If I understand this phrase correctly:
[I] am looking to extract the data from all columns associated with the longest sequence of non-NA rows for one particular column
You have a column of interest, call it WANT
, and are looking to isolate all columns from the single row of data with the highest consecutive non-NA values in WANT
.
Example data
df <- data.frame(A = LETTERS[1:10],
B = LETTERS[1:10],
C = LETTERS[1:10],
WANT = LETTERS[1:10],
E = LETTERS[1:10])
set.seed(123)
df[sample(1:nrow(df), 2), 4] <- NA
# A B C WANT E
#1 A A A A A
#2 B B B B B
#3 C C C <NA> C
#4 D D D D D
#5 E E E E E
#6 F F F F F
#7 G G G G G
#8 H H H H H
#9 I I I I I # want to isolate this row (#9) since most non-NA in WANT
#10 J J J <NA> J
Here you would want all I
values as it is the row with the longest running non-NA values in WANT
.
If my interpretation of your question is correct, we can extend the excellent answer found here to your situation. This creates a data frame with a running tally of consecutive non-NA values for each column.

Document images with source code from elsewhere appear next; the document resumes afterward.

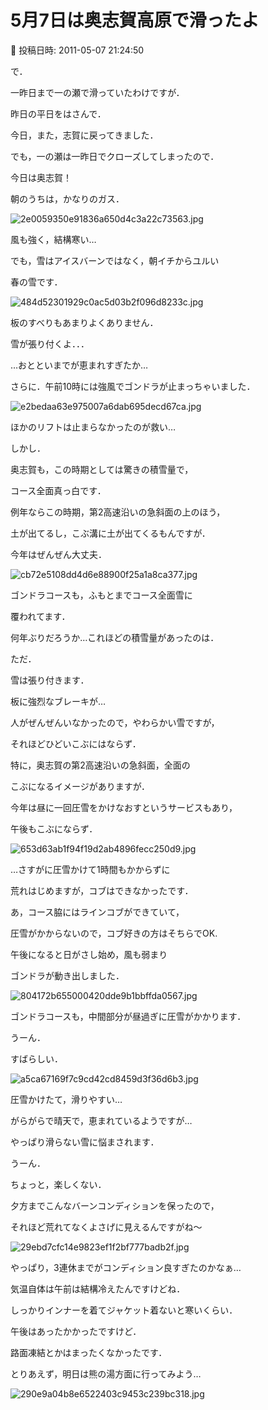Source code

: # 5月7日は奥志賀高原で滑ったよ

📅 投稿日時: 2011-05-07 21:24:50

で．





一昨日まで一の瀬で滑っていたわけですが．


昨日の平日をはさんで．


今日，また，志賀に戻ってきました．





でも，一の瀬は一昨日でクローズしてしまったので．


今日は奥志賀！





朝のうちは，かなりのガス．




![2e0059350e91836a650d4c3a22c73563.jpg](images/2e0059350e91836a650d4c3a22c73563.jpg)




風も強く，結構寒い…


でも，雪はアイスバーンではなく，朝イチからユルい


春の雪です．




![484d52301929c0ac5d03b2f096d8233c.jpg](images/484d52301929c0ac5d03b2f096d8233c.jpg)




板のすべりもあまりよくありません．


雪が張り付くよ．．．


…おとといまでが恵まれすぎたか…





さらに．午前10時には強風でゴンドラが止まっちゃいました．




![e2bedaa63e975007a6dab695decd67ca.jpg](images/e2bedaa63e975007a6dab695decd67ca.jpg)




ほかのリフトは止まらなかったのが救い…





しかし．


奥志賀も，この時期としては驚きの積雪量で，


コース全面真っ白です．


例年ならこの時期，第2高速沿いの急斜面の上のほう，


土が出てるし，こぶ溝に土が出てくるもんですが．


今年はぜんぜん大丈夫．




![cb72e5108dd4d6e88900f25a1a8ca377.jpg](images/cb72e5108dd4d6e88900f25a1a8ca377.jpg)







ゴンドラコースも，ふもとまでコース全面雪に


覆われてます．


何年ぶりだろうか…これほどの積雪量があったのは．





ただ．


雪は張り付きます．


板に強烈なブレーキが…





人がぜんぜんいなかったので，やわらかい雪ですが，


それほどひどいこぶにはならず．


特に，奥志賀の第2高速沿いの急斜面，全面の


こぶになるイメージがありますが．


今年は昼に一回圧雪をかけなおすというサービスもあり，


午後もこぶにならず．




![653d63ab1f94f19d2ab4896fecc250d9.jpg](images/653d63ab1f94f19d2ab4896fecc250d9.jpg)




…さすがに圧雪かけて1時間もかからずに


荒れはじめますが，コブはできなかったです．





あ，コース脇にはラインコブができていて，


圧雪がかからないので，コブ好きの方はそちらでOK.





午後になると日がさし始め，風も弱まり


ゴンドラが動き出しました．




![804172b655000420dde9b1bbffda0567.jpg](images/804172b655000420dde9b1bbffda0567.jpg)







ゴンドラコースも，中間部分が昼過ぎに圧雪がかかります．


うーん．


すばらしい．




![a5ca67169f7c9cd42cd8459d3f36d6b3.jpg](images/a5ca67169f7c9cd42cd8459d3f36d6b3.jpg)




圧雪かけたて，滑りやすい…





がらがらで晴天で，恵まれているようですが…


やっぱり滑らない雪に悩まされます．


うーん．


ちょっと，楽しくない．





夕方までこんなバーンコンディションを保ったので，


それほど荒れてなくよさげに見えるんですがね～




![29ebd7cfc14e9823ef1f2bf777badb2f.jpg](images/29ebd7cfc14e9823ef1f2bf777badb2f.jpg)







やっぱり，3連休までがコンディション良すぎたのかなぁ…


気温自体は午前は結構冷えたんですけどね．


しっかりインナーを着てジャケット着ないと寒いくらい．


午後はあったかかったですけど．





路面凍結とかはまったくなかったです．





とりあえず，明日は熊の湯方面に行ってみよう…




![290e9a04b8e6522403c9453c239bc318.jpg](images/290e9a04b8e6522403c9453c239bc318.jpg)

The benefit of using this is that it will count consecutive non-NA runs across all columns (of any type, ie character, numeric), then you can index on whatever column you want using which.max()
# from @jay.sf at https://stackoverflow.com/questions/61841400/count-consecutive-non-na-items
res <- as.data.frame(lapply(lapply(df, is.na), function(x) {
r <- rle(x)
s <- sapply(r$lengths, seq_len)
s[r$values] <- lapply(s[r$values], `*`, 0)
unlist(s)
}))
# index using which.max()
want_data <- df[which.max(res$WANT), ]
#> want_data
# A B C WANT E
#9 I I I I I
If this isn't correct, please edit your question for clarity.